[Records from a dataset]

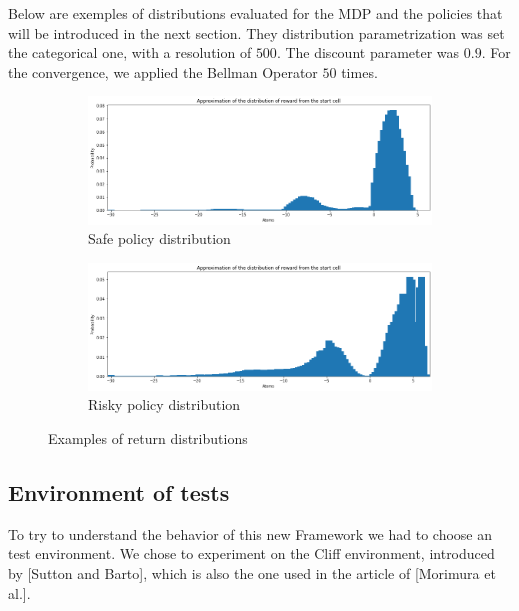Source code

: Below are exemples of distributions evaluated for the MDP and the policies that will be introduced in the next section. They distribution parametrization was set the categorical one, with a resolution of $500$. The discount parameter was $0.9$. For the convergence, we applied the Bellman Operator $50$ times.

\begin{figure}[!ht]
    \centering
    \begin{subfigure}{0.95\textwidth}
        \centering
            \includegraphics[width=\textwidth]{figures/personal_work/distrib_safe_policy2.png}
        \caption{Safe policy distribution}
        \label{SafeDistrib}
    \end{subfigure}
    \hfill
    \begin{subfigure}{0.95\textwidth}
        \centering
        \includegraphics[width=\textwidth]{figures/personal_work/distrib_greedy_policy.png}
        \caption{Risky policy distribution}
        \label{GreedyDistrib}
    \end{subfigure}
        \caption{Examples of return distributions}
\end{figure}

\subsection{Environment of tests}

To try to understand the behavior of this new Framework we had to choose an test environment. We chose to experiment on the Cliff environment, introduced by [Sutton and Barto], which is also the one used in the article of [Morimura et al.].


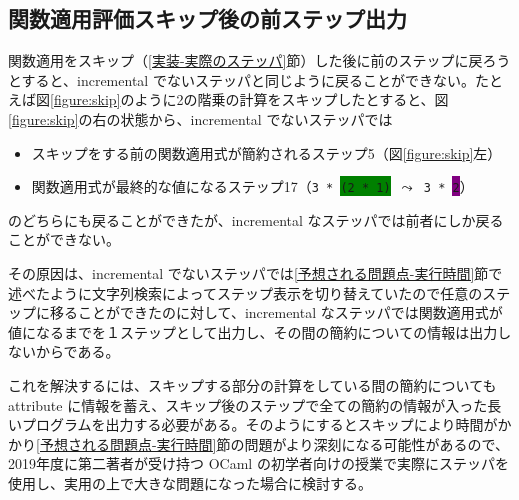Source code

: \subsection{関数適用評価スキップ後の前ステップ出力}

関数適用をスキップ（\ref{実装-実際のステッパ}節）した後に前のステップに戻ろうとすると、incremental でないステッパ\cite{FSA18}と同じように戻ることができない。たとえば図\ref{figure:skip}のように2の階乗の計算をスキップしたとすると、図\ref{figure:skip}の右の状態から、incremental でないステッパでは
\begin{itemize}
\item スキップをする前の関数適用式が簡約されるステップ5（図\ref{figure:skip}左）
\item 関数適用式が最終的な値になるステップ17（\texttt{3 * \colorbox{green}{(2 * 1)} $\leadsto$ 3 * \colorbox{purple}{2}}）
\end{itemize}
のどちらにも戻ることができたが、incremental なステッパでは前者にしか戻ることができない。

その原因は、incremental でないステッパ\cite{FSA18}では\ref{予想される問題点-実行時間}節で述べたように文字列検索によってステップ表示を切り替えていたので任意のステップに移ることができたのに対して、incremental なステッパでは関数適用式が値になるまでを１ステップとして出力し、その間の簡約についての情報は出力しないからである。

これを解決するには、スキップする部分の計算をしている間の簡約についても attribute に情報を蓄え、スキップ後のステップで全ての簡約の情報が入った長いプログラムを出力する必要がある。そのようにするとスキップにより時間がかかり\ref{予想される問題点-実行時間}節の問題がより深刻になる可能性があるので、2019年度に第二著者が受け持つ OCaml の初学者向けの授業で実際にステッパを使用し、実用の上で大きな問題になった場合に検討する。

==

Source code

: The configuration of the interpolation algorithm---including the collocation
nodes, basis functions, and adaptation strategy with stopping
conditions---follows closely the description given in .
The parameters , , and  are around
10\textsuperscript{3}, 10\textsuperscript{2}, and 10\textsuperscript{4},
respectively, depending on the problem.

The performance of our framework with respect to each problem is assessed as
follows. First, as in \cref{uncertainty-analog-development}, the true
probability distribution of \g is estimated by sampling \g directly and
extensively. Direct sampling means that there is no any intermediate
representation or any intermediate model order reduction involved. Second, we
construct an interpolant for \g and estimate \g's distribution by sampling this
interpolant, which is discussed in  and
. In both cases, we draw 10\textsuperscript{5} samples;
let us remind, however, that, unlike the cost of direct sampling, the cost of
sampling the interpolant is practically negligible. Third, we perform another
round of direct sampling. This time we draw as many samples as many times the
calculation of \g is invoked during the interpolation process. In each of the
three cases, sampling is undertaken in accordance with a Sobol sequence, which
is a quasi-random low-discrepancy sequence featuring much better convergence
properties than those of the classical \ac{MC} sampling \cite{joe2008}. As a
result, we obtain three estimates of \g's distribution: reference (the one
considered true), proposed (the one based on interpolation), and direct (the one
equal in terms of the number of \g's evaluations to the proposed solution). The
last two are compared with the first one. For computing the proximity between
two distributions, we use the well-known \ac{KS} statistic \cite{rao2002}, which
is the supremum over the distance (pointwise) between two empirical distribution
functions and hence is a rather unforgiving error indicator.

### Instructions for the task:
Send back an exact copy of only the lines from the line with "interpolant, which is" up to and including the line with "functions and hence" in the data above.

### Result for this exercise:
interpolant, which is discussed in  and
. In both cases, we draw 10\textsuperscript{5} samples;
let us remind, however, that, unlike the cost of direct sampling, the cost of
sampling the interpolant is practically negligible. Third, we perform another
round of direct sampling. This time we draw as many samples as many times the
calculation of \g is invoked during the interpolation process. In each of the
three cases, sampling is undertaken in accordance with a Sobol sequence, which
is a quasi-random low-discrepancy sequence featuring much better convergence
properties than those of the classical \ac{MC} sampling \cite{joe2008}. As a
result, we obtain three estimates of \g's distribution: reference (the one
considered true), proposed (the one based on interpolation), and direct (the one
equal in terms of the number of \g's evaluations to the proposed solution). The
last two are compared with the first one. For computing the proximity between
two distributions, we use the well-known \ac{KS} statistic \cite{rao2002}, which
is the supremum over the distance (pointwise) between two empirical distribution
functions and hence is a rather unforgiving error indicator.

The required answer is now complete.